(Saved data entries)
**********

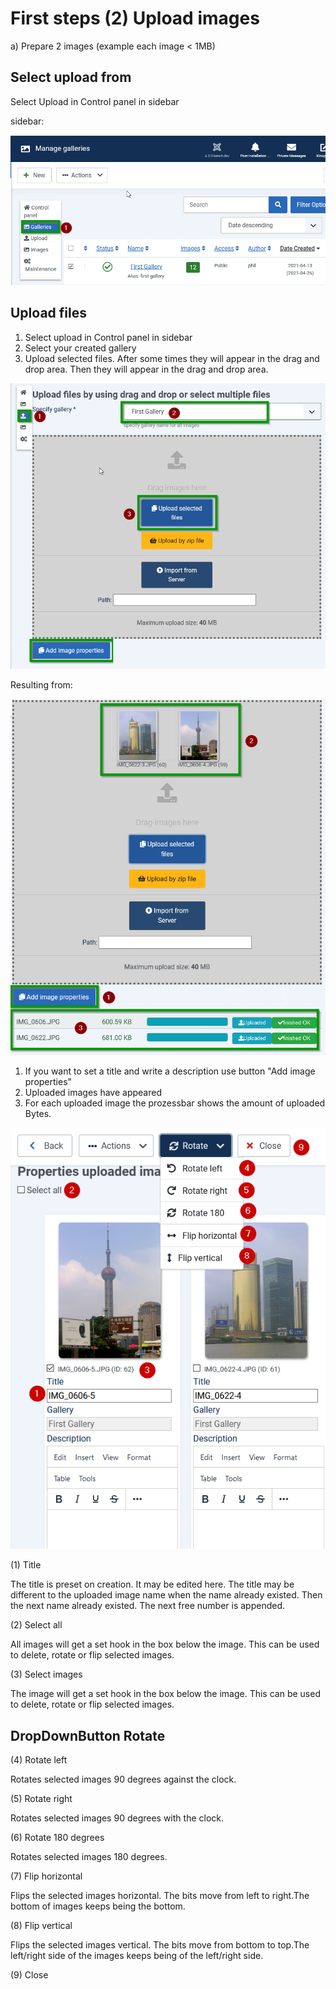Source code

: # First steps (2) Upload images

a) Prepare 2 images (example each image < 1MB)

## Select upload from
Select Upload in Control panel in sidebar

sidebar:

![select upload](upload_selected.png)

## Upload files

1. Select upload  in Control panel in sidebar
2. Select your created gallery
3. Upload selected files. After some times they will appear in the drag and drop area. Then they will appear in the drag and drop area.

![uploadimages](upload_images.png)

Resulting from:



![](result.png)



1. If you want to set a title and write a description use button "Add image properties"
2. Uploaded images have appeared
3. For each uploaded image the prozessbar shows the amount of uploaded Bytes.


![properties](properties_image.png)



(1) Title

The title is preset on creation. It may be edited here. The title may be different to the uploaded image name when the name already existed. Then the next name already existed. The next free number is appended.

(2) Select all

All images will get a set hook in the box below the image. This can be used to delete, rotate or flip selected images.

(3) Select images

The image will get a set hook in the box below the image. This can be used to delete, rotate or flip selected images.


## DropDownButton Rotate

(4) Rotate left

Rotates selected images 90 degrees against the clock.

(5) Rotate right

Rotates selected images 90 degrees with the clock.

(6) Rotate 180 degrees

Rotates selected images 180 degrees.

(7) Flip horizontal

Flips the selected images horizontal. The bits move from left to right.The bottom of images keeps being the bottom.

(8) Flip vertical

Flips the selected images vertical. The bits move from bottom to top.The left/right side of the images keeps being of the left/right side.


(9) Close
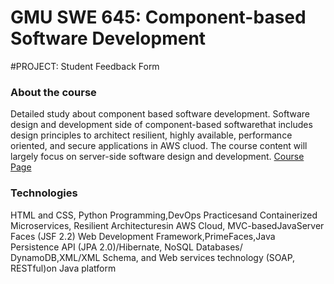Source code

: # GMU SWE 645: Component-based Software Development
#PROJECT: Student Feedback Form

### About the course
Detailed study about component based software development. Software design and development side of component-based softwarethat includes design principles to architect resilient, highly available, performance oriented, and secure applications in AWS cluod. The course content will largely focus on server-side software design and development.
[Course Page](https://cs.gmu.edu/media/syllabi/Spring2019/SWE_645DubeyV001.pdf)

### Technologies
HTML and CSS, Python Programming,DevOps Practicesand Containerized Microservices, 
Resilient Architecturesin AWS Cloud, MVC-basedJavaServer Faces (JSF 2.2) Web Development Framework,PrimeFaces,Java Persistence API (JPA 2.0)/Hibernate, NoSQL Databases/ DynamoDB,XML/XML Schema, and Web services technology (SOAP, RESTful)on Java platform
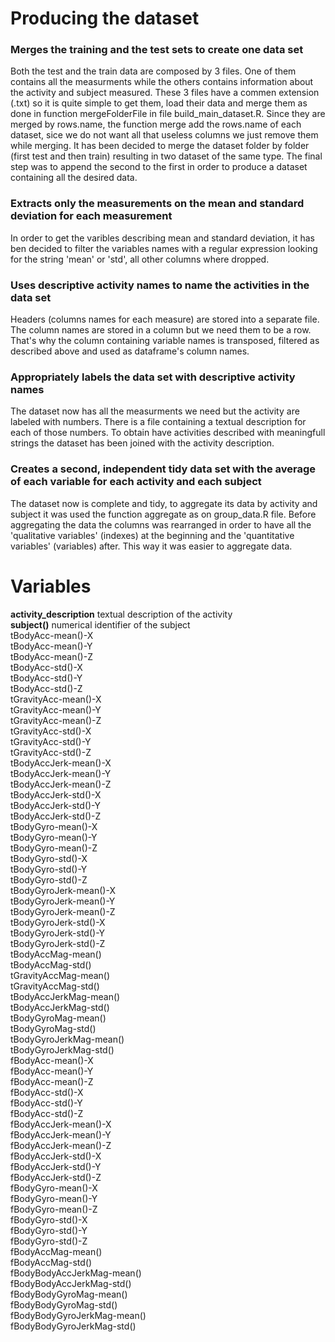 # Producing the dataset #

### Merges the training and the test sets to create one data set ###
Both the test and the train data are composed by 3 files. One of them contains all the measurments while the others contains information about the activity and subject measured.
These 3 files have a commen extension (.txt) so it is quite simple to get them, load their data and merge them as done in function mergeFolderFile in file build_main_dataset.R.
Since they are merged by rows.name, the function merge add the rows.name of each dataset, sice we do not want all that useless columns we just remove them while merging.
It has been decided to merge the dataset folder by folder (first test and then train) resulting in two dataset of the same type.
The final step was to append the second to the first in order to produce a dataset containing all the desired data.

### Extracts only the measurements on the mean and standard deviation for each measurement ###
In order to get the varibles describing mean and standard deviation, it has ben decided to filter the variables names with a regular expression looking for the string 'mean' or 'std', all other columns where dropped.

### Uses descriptive activity names to name the activities in the data set ###
Headers (columns names for each measure) are stored into a separate file. 
The column names are stored in a column but we need them to be a row.
That's why the column containing variable names is transposed, filtered as described above and used as dataframe's column names.

### Appropriately labels the data set with descriptive activity names ###
The dataset now has all the measurments we need but the activity are labeled with numbers.
There is a file containing a textual description for each of those numbers.
To obtain have activities described with meaningfull strings the dataset has been joined with the activity description.

### Creates a second, independent tidy data set with the average of each variable for each activity and each subject ###
The dataset now is complete and tidy, to aggregate its data by activity and subject it was used the function aggregate as on group_data.R file.
Before aggregating the data the columns was rearranged in order to have all the 'qualitative variables' (indexes) at the beginning and the 'quantitative variables' (variables) after. This way it was easier to aggregate data.

# Variables #
__activity_description__    textual description of the activity  
__subject()__   numerical identifier of the subject  
tBodyAcc-mean()-X  
tBodyAcc-mean()-Y  
tBodyAcc-mean()-Z  
tBodyAcc-std()-X  
tBodyAcc-std()-Y  
tBodyAcc-std()-Z  
tGravityAcc-mean()-X  
tGravityAcc-mean()-Y  
tGravityAcc-mean()-Z  
tGravityAcc-std()-X  
tGravityAcc-std()-Y  
tGravityAcc-std()-Z  
tBodyAccJerk-mean()-X  
tBodyAccJerk-mean()-Y  
tBodyAccJerk-mean()-Z  
tBodyAccJerk-std()-X    
tBodyAccJerk-std()-Y    
tBodyAccJerk-std()-Z    
tBodyGyro-mean()-X  
tBodyGyro-mean()-Y  
tBodyGyro-mean()-Z  
tBodyGyro-std()-X   
tBodyGyro-std()-Y   
tBodyGyro-std()-Z   
tBodyGyroJerk-mean()-X  
tBodyGyroJerk-mean()-Y  
tBodyGyroJerk-mean()-Z  
tBodyGyroJerk-std()-X   
tBodyGyroJerk-std()-Y   
tBodyGyroJerk-std()-Z   
tBodyAccMag-mean()  
tBodyAccMag-std()   
tGravityAccMag-mean()   
tGravityAccMag-std()    
tBodyAccJerkMag-mean()  
tBodyAccJerkMag-std()  
tBodyGyroMag-mean()  
tBodyGyroMag-std()  
tBodyGyroJerkMag-mean()  
tBodyGyroJerkMag-std()  
fBodyAcc-mean()-X   
fBodyAcc-mean()-Y   
fBodyAcc-mean()-Z   
fBodyAcc-std()-X    
fBodyAcc-std()-Y    
fBodyAcc-std()-Z    
fBodyAccJerk-mean()-X   
fBodyAccJerk-mean()-Y   
fBodyAccJerk-mean()-Z   
fBodyAccJerk-std()-X    
fBodyAccJerk-std()-Y    
fBodyAccJerk-std()-Z    
fBodyGyro-mean()-X  
fBodyGyro-mean()-Y  
fBodyGyro-mean()-Z  
fBodyGyro-std()-X   
fBodyGyro-std()-Y   
fBodyGyro-std()-Z   
fBodyAccMag-mean()  
fBodyAccMag-std()   
fBodyBodyAccJerkMag-mean()  
fBodyBodyAccJerkMag-std()   
fBodyBodyGyroMag-mean()  
fBodyBodyGyroMag-std()  
fBodyBodyGyroJerkMag-mean()  
fBodyBodyGyroJerkMag-std()  

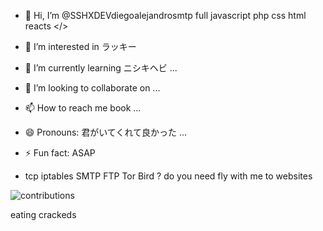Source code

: - 👋 Hi, I’m @SSHXDEVdiegoalejandrosmtp full javascript php css html  reacts  </> 
-  👀 I’m interested in  ラッキー
- 🌱 I’m currently learning   ニシキヘビ    ...
- 💞️ I’m looking to collaborate on ...
- 📫 How to reach me book  ...
- 😄 Pronouns:    君がいてくれて良かった ...
- ⚡ Fun fact:   ASAP

- tcp iptables SMTP FTP   Tor Bird ? do you need fly with me to websites 

![contributions](https://github.com/SSHXDEVdiegoalejandrosmtp/SSHXDEVdiegoalejandrosmtp/assets/169316076/886ea58b-d32d-4fb0-9c18-a79abfb0cc82)











eating  crackeds 
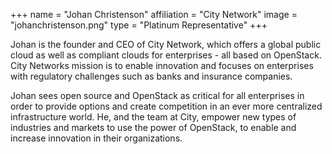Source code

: +++
name = "Johan Christenson"
affiliation = "City Network"
image = "johanchristenson.png"
type = "Platinum Representative"
+++

Johan is the founder and CEO of City Network, which offers a global public cloud as well as compliant clouds for enterprises - all based on OpenStack. City Networks mission is to enable innovation and focuses on enterprises with regulatory challenges such as banks and insurance companies.

Johan sees open source and OpenStack as critical for all enterprises in order to provide options and create competition in an ever more centralized infrastructure world. He, and the team at City, empower new types of industries and markets to use the power of OpenStack, to enable and increase innovation in their organizations.
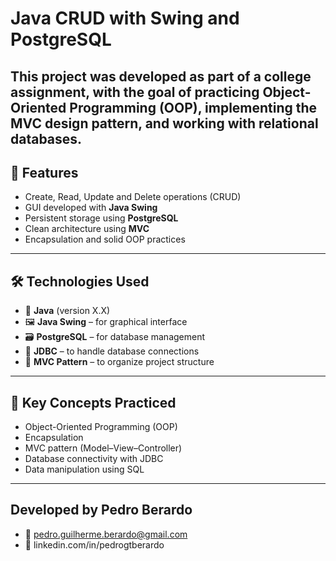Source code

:
# Java CRUD with Swing and PostgreSQL

This project was developed as part of a college assignment, with the goal of practicing **Object-Oriented Programming (OOP)**, implementing the **MVC design pattern**, and working with **relational databases**.
---

## 🚀 Features

- Create, Read, Update and Delete operations (CRUD)
- GUI developed with **Java Swing**
- Persistent storage using **PostgreSQL**
- Clean architecture using **MVC**
- Encapsulation and solid OOP practices
---

## 🛠️ Technologies Used

- 🧠 **Java** (version X.X)
- 🖼️ **Java Swing** – for graphical interface
- 🗃️ **PostgreSQL** – for database management
- 🔌 **JDBC** – to handle database connections
- 📐 **MVC Pattern** – to organize project structure
---

## 🧠 Key Concepts Practiced

- Object-Oriented Programming (OOP)
- Encapsulation
- MVC pattern (Model–View–Controller)
- Database connectivity with JDBC
- Data manipulation using SQL
---

## Developed by Pedro Berardo
- 📧 pedro.guilherme.berardo@gmail.com
- 🔗 linkedin.com/in/pedrogtberardo

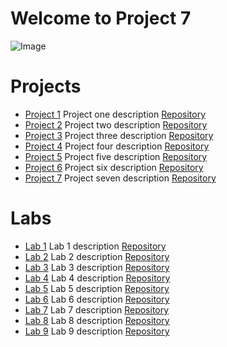 # Welcome to Project 7
<img src="https://images.unsplash.com/photo-1589652717521-10c0d092dea9?ixlib=rb-4.0.3&ixid=M3wxMjA3fDB8MHxwaG90by1wYWdlfHx8fGVufDB8fHx8fA%3D%3D&auto=format&fit=crop&w=870&q=80" alt="Image">

# Projects

+ [Project 1](https://samantha936.github.io/CIT281-p1/) Project one description [Repository](https://github.com/Samantha936/CIT281-p1)
+ [Project 2](https://samantha936.github.io/CIT281-p2/) Project two description [Repository](https://github.com/Samantha936/CIT281-p2)
+ [Project 3](https://samantha936.github.io/CIT281-p3/) Project three description [Repository](https://github.com/Samantha936/CIT281-p3)
+ [Project 4](https://samantha936.github.io/CIT281-p4/) Project four description [Repository](https://github.com/Samantha936/CIT281-p4)
+ [Project 5](https://samantha936.github.io/CIT281-p5/) Project five description [Repository](https://github.com/Samantha936/CIT281-p5)
+ [Project 6](https://samantha936.github.io/CIT281-p6/) Project six description [Repository](https://github.com/Samantha936/CIT281-p6)
+ [Project 7](https://samantha936.github.io/CIT281-p7/) Project seven description [Repository](https://github.com/Samantha936/CIT281-p7)

# Labs

+ [Lab 1](https://samantha936.github.io/CIT281-lab1/) Lab 1 description [Repository](https://github.com/Samantha936/CIT281-lab1)
+ [Lab 2](https://samantha936.github.io/CIT281-lab2/) Lab 2 description [Repository](https://github.com/Samantha936/CIT281-lab2)
+ [Lab 3]() Lab 3 description [Repository]()
+ [Lab 4]() Lab 4 description [Repository]()
+ [Lab 5]() Lab 5 description [Repository]()
+ [Lab 6]() Lab 6 description [Repository]()
+ [Lab 7]() Lab 7 description [Repository]()
+ [Lab 8]() Lab 8 description [Repository]()
+ [Lab 9]() Lab 9 description [Repository]()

**********

Gather each line from the entries above that includes the word "enable".

Johan is the founder and CEO of City Network, which offers a global public cloud as well as compliant clouds for enterprises - all based on OpenStack. City Networks mission is to enable innovation and focuses on enterprises with regulatory challenges such as banks and insurance companies.
Johan sees open source and OpenStack as critical for all enterprises in order to provide options and create competition in an ever more centralized infrastructure world. He, and the team at City, empower new types of industries and markets to use the power of OpenStack, to enable and increase innovation in their organizations.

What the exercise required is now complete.